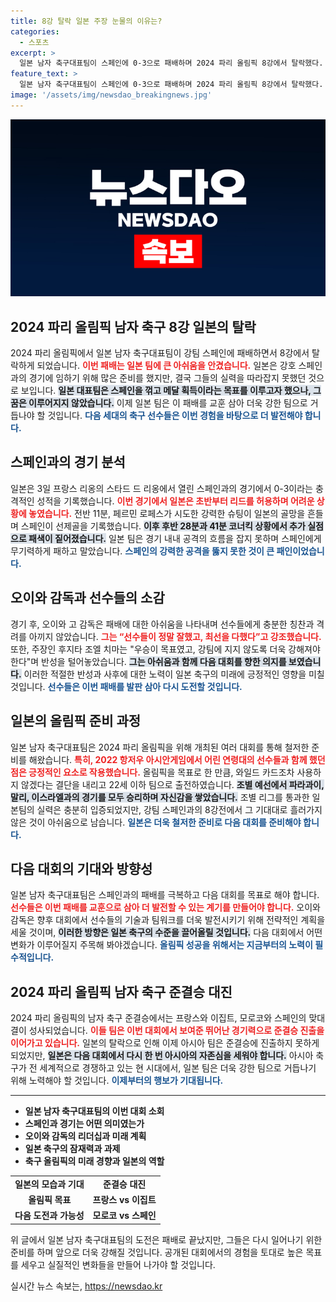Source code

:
 ```yaml
---
title: 8강 탈락 일본 주장 눈물의 이유는?
categories:
  - 스포츠
excerpt: >
  일본 남자 축구대표팀이 스페인에 0-3으로 패배하며 2024 파리 올림픽 8강에서 탈락했다. 눈물의 감독과 주장, 더욱 강해져야 한다는 결의를 다지며 메달의 꿈을 다시 품다!
feature_text: >
  일본 남자 축구대표팀이 스페인에 0-3으로 패배하며 2024 파리 올림픽 8강에서 탈락했다. 눈물의 감독과 주장, 더욱 강해져야 한다는 결의를 다지며 메달의 꿈을 다시 품다!
image: '/assets/img/newsdao_breakingnews.jpg'
---
```


<p><img src="/assets/img/newsdao_breakingnews.jpg" alt="ranknews 속보" /></p>

<h2 data-ke-size="size26">2024 파리 올림픽 남자 축구 8강 일본의 탈락</h2>

<p data-ke-size="size16"></p>

<p>2024 파리 올림픽에서 일본 남자 축구대표팀이 강팀 스페인에 패배하면서 8강에서 탈락하게 되었습니다. <b><span style="color: #ee2323;">이번 패배는 일본 팀에 큰 아쉬움을 안겼습니다.</span></b> 일본은 강호 스페인과의 경기에 임하기 위해 많은 준비를 했지만, 결국 그들의 실력을 따라잡지 못했던 것으로 보입니다. <b><span style="background-color: #21538527;">일본 대표팀은 스페인을 꺾고 메달 획득이라는 목표를 이루고자 했으나, 그 꿈은 이루어지지 않았습니다.</span></b> 이제 일본 팀은 이 패배를 교훈 삼아 더욱 강한 팀으로 거듭나야 할 것입니다. <b><span style="color: #1a5490;">다음 세대의 축구 선수들은 이번 경험을 바탕으로 더 발전해야 합니다.</span></b></p>

<p data-ke-size="size16"></p>

<h2 data-ke-size="size26">스페인과의 경기 분석</h2>

<p data-ke-size="size16"></p>

<p>일본은 3일 프랑스 리옹의 스타드 드 리옹에서 열린 스페인과의 경기에서 0-3이라는 충격적인 성적을 기록했습니다. <b><span style="color: #ee2323;">이번 경기에서 일본은 초반부터 리드를 허용하며 어려운 상황에 놓였습니다.</span></b> 전반 11분, 페르민 로페스가 시도한 강력한 슈팅이 일본의 골망을 흔들며 스페인이 선제골을 기록했습니다. <b><span style="background-color: #21538527;">이후 후반 28분과 41분 코너킥 상황에서 추가 실점으로 패색이 짙어졌습니다.</span></b> 일본 팀은 경기 내내 공격의 흐름을 잡지 못하며 스페인에게 무기력하게 패하고 말았습니다. <b><span style="color: #1a5490;">스페인의 강력한 공격을 뚫지 못한 것이 큰 패인이었습니다.</span></b></p>

<p data-ke-size="size16"></p>

<h2 data-ke-size="size26">오이와 감독과 선수들의 소감</h2>

<p data-ke-size="size16"></p>

<p>경기 후, 오이와 고 감독은 패배에 대한 아쉬움을 나타내며 선수들에게 충분한 칭찬과 격려를 아끼지 않았습니다. <b><span style="color: #ee2323;">그는 “선수들이 정말 잘했고, 최선을 다했다”고 강조했습니다.</span></b> 또한, 주장인 후지타 조엘 치마는 "우승이 목표였고, 강팀에 지지 않도록 더욱 강해져야 한다"며 반성을 털어놓았습니다. <b><span style="background-color: #21538527;">그는 아쉬움과 함께 다음 대회를 향한 의지를 보였습니다.</span></b> 이러한 적절한 반성과 사후에 대한 노력이 일본 축구의 미래에 긍정적인 영향을 미칠 것입니다. <b><span style="color: #1a5490;">선수들은 이번 패배를 발판 삼아 다시 도전할 것입니다.</span></b></p>

<p data-ke-size="size16"></p>

<h2 data-ke-size="size26">일본의 올림픽 준비 과정</h2>

<p data-ke-size="size16"></p>

<p>일본 남자 축구대표팀은 2024 파리 올림픽을 위해 개최된 여러 대회를 통해 철저한 준비를 해왔습니다. <b><span style="color: #ee2323;">특히, 2022 항저우 아시안게임에서 어린 연령대의 선수들과 함께 했던 점은 긍정적인 요소로 작용했습니다.</span></b> 올림픽을 목표로 한 만큼, 와일드 카드조차 사용하지 않겠다는 결단을 내리고 22세 이하 팀으로 출전하였습니다. <b><span style="background-color: #21538527;">조별 예선에서 파라과이, 말리, 이스라엘과의 경기를 모두 승리하며 자신감을 쌓았습니다.</span></b> 조별 리그를 통과한 일본팀의 실력은 충분히 입증되었지만, 강팀 스페인과의 8강전에서 그 기대대로 흘러가지 않은 것이 아쉬움으로 남습니다. <b><span style="color: #1a5490;">일본은 더욱 철저한 준비로 다음 대회를 준비해야 합니다.</span></b></p>

<p data-ke-size="size16"></p>

<h2 data-ke-size="size26">다음 대회의 기대와 방향성</h2>

<p data-ke-size="size16"></p>

<p>일본 남자 축구대표팀은 스페인과의 패배를 극복하고 다음 대회를 목표로 해야 합니다. <b><span style="color: #ee2323;">선수들은 이번 패배를 교훈으로 삼아 더 발전할 수 있는 계기를 만들어야 합니다.</span></b> 오이와 감독은 향후 대회에서 선수들의 기술과 팀워크를 더욱 발전시키기 위해 전략적인 계획을 세울 것이며, <b><span style="background-color: #21538527;">이러한 방향은 일본 축구의 수준을 끌어올릴 것입니다.</span></b> 다음 대회에서 어떤 변화가 이루어질지 주목해 봐야겠습니다. <b><span style="color: #1a5490;">올림픽 성공을 위해서는 지금부터의 노력이 필수적입니다.</span></b></p>

<p data-ke-size="size16"></p>

<h2 data-ke-size="size26">2024 파리 올림픽 남자 축구 준결승 대진</h2>

<p data-ke-size="size16"></p>

<p>2024 파리 올림픽의 남자 축구 준결승에서는 프랑스와 이집트, 모로코와 스페인의 맞대결이 성사되었습니다. <b><span style="color: #ee2323;">이들 팀은 이번 대회에서 보여준 뛰어난 경기력으로 준결승 진출을 이어가고 있습니다.</span></b> 일본의 탈락으로 인해 이제 아시아 팀은 준결승에 진출하지 못하게 되었지만, <b><span style="background-color: #21538527;">일본은 다음 대회에서 다시 한 번 아시아의 자존심을 세워야 합니다.</span></b> 아시아 축구가 전 세계적으로 경쟁하고 있는 현 시대에서, 일본 팀은 더욱 강한 팀으로 거듭나기 위해 노력해야 할 것입니다. <b><span style="color: #1a5490;">이제부터의 행보가 기대됩니다.</span></b></p>

<p data-ke-size="size16"></p>

<hr />

<ul>
<li><b>일본 남자 축구대표팀의 이번 대회 소회</b></li>
<li><b>스페인과 경기는 어떤 의미였는가</b></li>
<li><b>오이와 감독의 리더십과 미래 계획</b></li>
<li><b>일본 축구의 잠재력과 과제</b></li>
<li><b>축구 올림픽의 미래 경향과 일본의 역할</b></li>
</ul>

<table>
<tr>
<td style="text-align: center; height: 17px;"><b>일본의 모습과 기대</b></td>
<td style="text-align: center; height: 17px;"><b>준결승 대진</b></td>
</tr>
<tr>
<td style="text-align: center; height: 17px;"><b>올림픽 목표</b></td>
<td style="text-align: center; height: 17px;"><b>프랑스 vs 이집트</b></td>
</tr>
<tr>
<td style="text-align: center; height: 17px;"><b>다음 도전과 가능성</b></td>
<td style="text-align: center; height: 17px;"><b>모로코 vs 스페인</b></td>
</tr>
</table>

<p data-ke-size="size16"></p>

<p>위 글에서 일본 남자 축구대표팀의 도전은 패배로 끝났지만, 그들은 다시 일어나기 위한 준비를 하며 앞으로 더욱 강해질 것입니다. 공개된 대회에서의 경험을 토대로 높은 목표를 세우고 실질적인 변화들을 만들어 나가야 할 것입니다.</p>
실시간 뉴스 속보는, <a href="https://newsdao.kr" rel="dofollow">https://newsdao.kr</a>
- - -
Problem description:
Within the entries above, find the string "선수들은" and return each line that holds it.

Solution for this exercise:
<p>2024 파리 올림픽에서 일본 남자 축구대표팀이 강팀 스페인에 패배하면서 8강에서 탈락하게 되었습니다. <b><span style="color: #ee2323;">이번 패배는 일본 팀에 큰 아쉬움을 안겼습니다.</span></b> 일본은 강호 스페인과의 경기에 임하기 위해 많은 준비를 했지만, 결국 그들의 실력을 따라잡지 못했던 것으로 보입니다. <b><span style="background-color: #21538527;">일본 대표팀은 스페인을 꺾고 메달 획득이라는 목표를 이루고자 했으나, 그 꿈은 이루어지지 않았습니다.</span></b> 이제 일본 팀은 이 패배를 교훈 삼아 더욱 강한 팀으로 거듭나야 할 것입니다. <b><span style="color: #1a5490;">다음 세대의 축구 선수들은 이번 경험을 바탕으로 더 발전해야 합니다.</span></b></p>
<p>경기 후, 오이와 고 감독은 패배에 대한 아쉬움을 나타내며 선수들에게 충분한 칭찬과 격려를 아끼지 않았습니다. <b><span style="color: #ee2323;">그는 “선수들이 정말 잘했고, 최선을 다했다”고 강조했습니다.</span></b> 또한, 주장인 후지타 조엘 치마는 "우승이 목표였고, 강팀에 지지 않도록 더욱 강해져야 한다"며 반성을 털어놓았습니다. <b><span style="background-color: #21538527;">그는 아쉬움과 함께 다음 대회를 향한 의지를 보였습니다.</span></b> 이러한 적절한 반성과 사후에 대한 노력이 일본 축구의 미래에 긍정적인 영향을 미칠 것입니다. <b><span style="color: #1a5490;">선수들은 이번 패배를 발판 삼아 다시 도전할 것입니다.</span></b></p>
<p>일본 남자 축구대표팀은 스페인과의 패배를 극복하고 다음 대회를 목표로 해야 합니다. <b><span style="color: #ee2323;">선수들은 이번 패배를 교훈으로 삼아 더 발전할 수 있는 계기를 만들어야 합니다.</span></b> 오이와 감독은 향후 대회에서 선수들의 기술과 팀워크를 더욱 발전시키기 위해 전략적인 계획을 세울 것이며, <b><span style="background-color: #21538527;">이러한 방향은 일본 축구의 수준을 끌어올릴 것입니다.</span></b> 다음 대회에서 어떤 변화가 이루어질지 주목해 봐야겠습니다. <b><span style="color: #1a5490;">올림픽 성공을 위해서는 지금부터의 노력이 필수적입니다.</span></b></p>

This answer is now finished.